What the exercise asks:
Starting at the first line of the records below, transcribe each line exactly, ending with the line that contains "Animate series convergence".

(Records from a collection)
● ● ● ● ● ● ●

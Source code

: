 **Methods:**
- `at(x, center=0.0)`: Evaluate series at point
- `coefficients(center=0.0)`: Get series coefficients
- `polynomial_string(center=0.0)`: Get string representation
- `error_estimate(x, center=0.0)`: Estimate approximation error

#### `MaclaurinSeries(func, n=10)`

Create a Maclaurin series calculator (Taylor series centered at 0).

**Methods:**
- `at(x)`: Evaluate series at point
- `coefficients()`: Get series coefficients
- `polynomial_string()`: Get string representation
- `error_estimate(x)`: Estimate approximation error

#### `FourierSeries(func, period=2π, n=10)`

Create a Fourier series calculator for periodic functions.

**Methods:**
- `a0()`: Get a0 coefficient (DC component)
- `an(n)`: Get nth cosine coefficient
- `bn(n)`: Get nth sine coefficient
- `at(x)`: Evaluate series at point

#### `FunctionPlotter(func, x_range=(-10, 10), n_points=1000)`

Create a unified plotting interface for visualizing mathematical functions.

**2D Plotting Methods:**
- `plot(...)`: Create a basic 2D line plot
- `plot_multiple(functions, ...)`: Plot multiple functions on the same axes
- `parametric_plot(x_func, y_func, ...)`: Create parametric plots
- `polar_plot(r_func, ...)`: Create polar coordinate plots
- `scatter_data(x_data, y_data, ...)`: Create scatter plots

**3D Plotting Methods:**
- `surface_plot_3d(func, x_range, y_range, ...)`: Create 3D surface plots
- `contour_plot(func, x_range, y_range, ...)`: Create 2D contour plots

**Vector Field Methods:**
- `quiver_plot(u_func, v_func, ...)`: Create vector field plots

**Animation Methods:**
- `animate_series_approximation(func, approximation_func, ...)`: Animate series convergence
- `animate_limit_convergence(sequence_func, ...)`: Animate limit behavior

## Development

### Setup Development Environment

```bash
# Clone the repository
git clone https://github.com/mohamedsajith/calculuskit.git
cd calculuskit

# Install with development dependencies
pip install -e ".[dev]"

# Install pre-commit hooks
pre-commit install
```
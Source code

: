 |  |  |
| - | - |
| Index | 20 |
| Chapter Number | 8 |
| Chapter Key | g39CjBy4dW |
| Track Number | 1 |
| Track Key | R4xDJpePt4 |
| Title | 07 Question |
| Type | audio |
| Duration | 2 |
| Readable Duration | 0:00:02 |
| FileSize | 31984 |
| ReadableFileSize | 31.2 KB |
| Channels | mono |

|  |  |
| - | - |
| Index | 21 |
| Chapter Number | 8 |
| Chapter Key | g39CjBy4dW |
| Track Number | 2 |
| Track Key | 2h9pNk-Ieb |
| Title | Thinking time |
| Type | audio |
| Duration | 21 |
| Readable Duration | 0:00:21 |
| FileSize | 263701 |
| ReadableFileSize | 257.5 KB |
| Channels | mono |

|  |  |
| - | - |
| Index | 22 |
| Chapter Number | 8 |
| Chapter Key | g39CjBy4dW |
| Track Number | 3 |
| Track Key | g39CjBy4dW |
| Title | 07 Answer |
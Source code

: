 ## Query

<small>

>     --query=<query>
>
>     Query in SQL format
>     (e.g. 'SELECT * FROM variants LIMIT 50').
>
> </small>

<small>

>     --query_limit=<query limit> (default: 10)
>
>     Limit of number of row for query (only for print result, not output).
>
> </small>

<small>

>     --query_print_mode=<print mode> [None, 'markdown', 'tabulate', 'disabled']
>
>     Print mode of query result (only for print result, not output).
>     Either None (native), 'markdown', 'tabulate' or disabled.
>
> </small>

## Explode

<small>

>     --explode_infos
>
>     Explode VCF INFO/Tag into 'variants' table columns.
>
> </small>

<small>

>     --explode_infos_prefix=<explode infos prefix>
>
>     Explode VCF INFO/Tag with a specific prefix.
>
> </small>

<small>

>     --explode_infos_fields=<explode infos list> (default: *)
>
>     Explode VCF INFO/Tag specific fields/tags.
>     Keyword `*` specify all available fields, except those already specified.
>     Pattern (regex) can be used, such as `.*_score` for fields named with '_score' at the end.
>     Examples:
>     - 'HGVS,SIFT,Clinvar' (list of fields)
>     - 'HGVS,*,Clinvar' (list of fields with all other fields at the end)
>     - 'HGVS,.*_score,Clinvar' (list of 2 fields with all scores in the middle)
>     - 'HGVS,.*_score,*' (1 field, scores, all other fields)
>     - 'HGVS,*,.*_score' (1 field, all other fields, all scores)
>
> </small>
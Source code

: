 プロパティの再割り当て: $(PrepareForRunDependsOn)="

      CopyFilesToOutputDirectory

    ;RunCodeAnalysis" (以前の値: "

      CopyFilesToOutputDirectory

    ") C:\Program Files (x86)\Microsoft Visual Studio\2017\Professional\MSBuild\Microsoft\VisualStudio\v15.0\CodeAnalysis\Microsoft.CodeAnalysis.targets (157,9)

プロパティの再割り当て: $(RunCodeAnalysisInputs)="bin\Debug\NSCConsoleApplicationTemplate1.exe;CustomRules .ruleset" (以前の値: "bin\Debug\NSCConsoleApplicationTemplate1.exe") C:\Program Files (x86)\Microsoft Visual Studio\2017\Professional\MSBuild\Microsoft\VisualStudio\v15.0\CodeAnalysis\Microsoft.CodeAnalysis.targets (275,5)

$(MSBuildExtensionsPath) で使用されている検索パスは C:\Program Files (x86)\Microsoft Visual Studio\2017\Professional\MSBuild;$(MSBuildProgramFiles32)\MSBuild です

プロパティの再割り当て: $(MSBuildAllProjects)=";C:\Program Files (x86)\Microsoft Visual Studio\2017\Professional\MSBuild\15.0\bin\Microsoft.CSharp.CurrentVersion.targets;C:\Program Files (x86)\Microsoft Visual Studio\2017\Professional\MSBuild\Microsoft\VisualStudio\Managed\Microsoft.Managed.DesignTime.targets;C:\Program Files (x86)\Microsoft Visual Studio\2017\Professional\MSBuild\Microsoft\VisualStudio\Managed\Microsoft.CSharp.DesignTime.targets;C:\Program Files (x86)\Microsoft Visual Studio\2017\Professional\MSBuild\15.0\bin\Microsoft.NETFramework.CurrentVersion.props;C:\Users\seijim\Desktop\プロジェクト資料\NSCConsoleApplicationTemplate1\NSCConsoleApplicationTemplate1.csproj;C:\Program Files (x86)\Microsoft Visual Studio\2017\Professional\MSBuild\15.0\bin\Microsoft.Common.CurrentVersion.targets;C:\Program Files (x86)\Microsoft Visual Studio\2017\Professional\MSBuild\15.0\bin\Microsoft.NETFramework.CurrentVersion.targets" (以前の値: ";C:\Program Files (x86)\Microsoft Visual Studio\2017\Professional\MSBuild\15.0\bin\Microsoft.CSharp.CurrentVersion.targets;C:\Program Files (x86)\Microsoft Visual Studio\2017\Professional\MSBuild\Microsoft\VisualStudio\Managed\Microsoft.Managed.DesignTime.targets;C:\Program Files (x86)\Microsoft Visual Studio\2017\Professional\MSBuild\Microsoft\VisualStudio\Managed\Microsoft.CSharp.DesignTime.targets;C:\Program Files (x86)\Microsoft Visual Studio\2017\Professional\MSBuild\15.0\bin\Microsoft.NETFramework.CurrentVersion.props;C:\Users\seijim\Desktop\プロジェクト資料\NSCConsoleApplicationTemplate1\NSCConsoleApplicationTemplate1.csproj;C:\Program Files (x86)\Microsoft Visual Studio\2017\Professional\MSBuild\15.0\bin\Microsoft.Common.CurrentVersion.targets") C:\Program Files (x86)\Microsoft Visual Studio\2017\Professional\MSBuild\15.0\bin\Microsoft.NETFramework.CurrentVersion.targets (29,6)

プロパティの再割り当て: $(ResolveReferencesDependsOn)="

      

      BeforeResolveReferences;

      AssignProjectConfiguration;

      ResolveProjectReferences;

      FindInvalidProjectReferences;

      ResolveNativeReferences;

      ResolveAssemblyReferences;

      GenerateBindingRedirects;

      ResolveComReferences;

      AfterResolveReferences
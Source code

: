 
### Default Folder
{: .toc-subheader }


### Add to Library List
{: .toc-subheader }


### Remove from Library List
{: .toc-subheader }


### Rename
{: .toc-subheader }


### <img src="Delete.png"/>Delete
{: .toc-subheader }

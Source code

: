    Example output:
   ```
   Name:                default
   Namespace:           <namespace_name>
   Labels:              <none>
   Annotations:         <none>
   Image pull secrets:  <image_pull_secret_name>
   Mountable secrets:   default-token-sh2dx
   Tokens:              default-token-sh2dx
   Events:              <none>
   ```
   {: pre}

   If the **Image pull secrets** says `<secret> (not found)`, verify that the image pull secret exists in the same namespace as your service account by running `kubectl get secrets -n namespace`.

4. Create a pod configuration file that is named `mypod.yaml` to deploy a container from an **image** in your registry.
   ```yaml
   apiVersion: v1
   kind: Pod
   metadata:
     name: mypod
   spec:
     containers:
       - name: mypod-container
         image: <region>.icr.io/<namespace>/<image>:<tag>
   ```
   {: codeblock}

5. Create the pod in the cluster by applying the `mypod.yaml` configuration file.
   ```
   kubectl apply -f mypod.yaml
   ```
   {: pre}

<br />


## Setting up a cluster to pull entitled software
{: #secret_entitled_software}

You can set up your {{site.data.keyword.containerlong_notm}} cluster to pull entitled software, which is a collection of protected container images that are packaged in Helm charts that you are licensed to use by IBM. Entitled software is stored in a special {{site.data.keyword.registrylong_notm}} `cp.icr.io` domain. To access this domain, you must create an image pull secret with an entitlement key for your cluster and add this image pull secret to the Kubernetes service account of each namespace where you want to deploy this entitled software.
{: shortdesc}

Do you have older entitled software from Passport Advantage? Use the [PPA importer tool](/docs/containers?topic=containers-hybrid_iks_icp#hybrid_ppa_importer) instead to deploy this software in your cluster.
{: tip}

● ● ● ● ● ● ●

Answer box:
Source code

: **Methods:**
- `at(x, center=0.0)`: Evaluate series at point
- `coefficients(center=0.0)`: Get series coefficients
- `polynomial_string(center=0.0)`: Get string representation
- `error_estimate(x, center=0.0)`: Estimate approximation error

#### `MaclaurinSeries(func, n=10)`

Create a Maclaurin series calculator (Taylor series centered at 0).

**Methods:**
- `at(x)`: Evaluate series at point
- `coefficients()`: Get series coefficients
- `polynomial_string()`: Get string representation
- `error_estimate(x)`: Estimate approximation error

#### `FourierSeries(func, period=2π, n=10)`

Create a Fourier series calculator for periodic functions.

**Methods:**
- `a0()`: Get a0 coefficient (DC component)
- `an(n)`: Get nth cosine coefficient
- `bn(n)`: Get nth sine coefficient
- `at(x)`: Evaluate series at point

#### `FunctionPlotter(func, x_range=(-10, 10), n_points=1000)`

Create a unified plotting interface for visualizing mathematical functions.

**2D Plotting Methods:**
- `plot(...)`: Create a basic 2D line plot
- `plot_multiple(functions, ...)`: Plot multiple functions on the same axes
- `parametric_plot(x_func, y_func, ...)`: Create parametric plots
- `polar_plot(r_func, ...)`: Create polar coordinate plots
- `scatter_data(x_data, y_data, ...)`: Create scatter plots

**3D Plotting Methods:**
- `surface_plot_3d(func, x_range, y_range, ...)`: Create 3D surface plots
- `contour_plot(func, x_range, y_range, ...)`: Create 2D contour plots

**Vector Field Methods:**
- `quiver_plot(u_func, v_func, ...)`: Create vector field plots

**Animation Methods:**
- `animate_series_approximation(func, approximation_func, ...)`: Animate series convergence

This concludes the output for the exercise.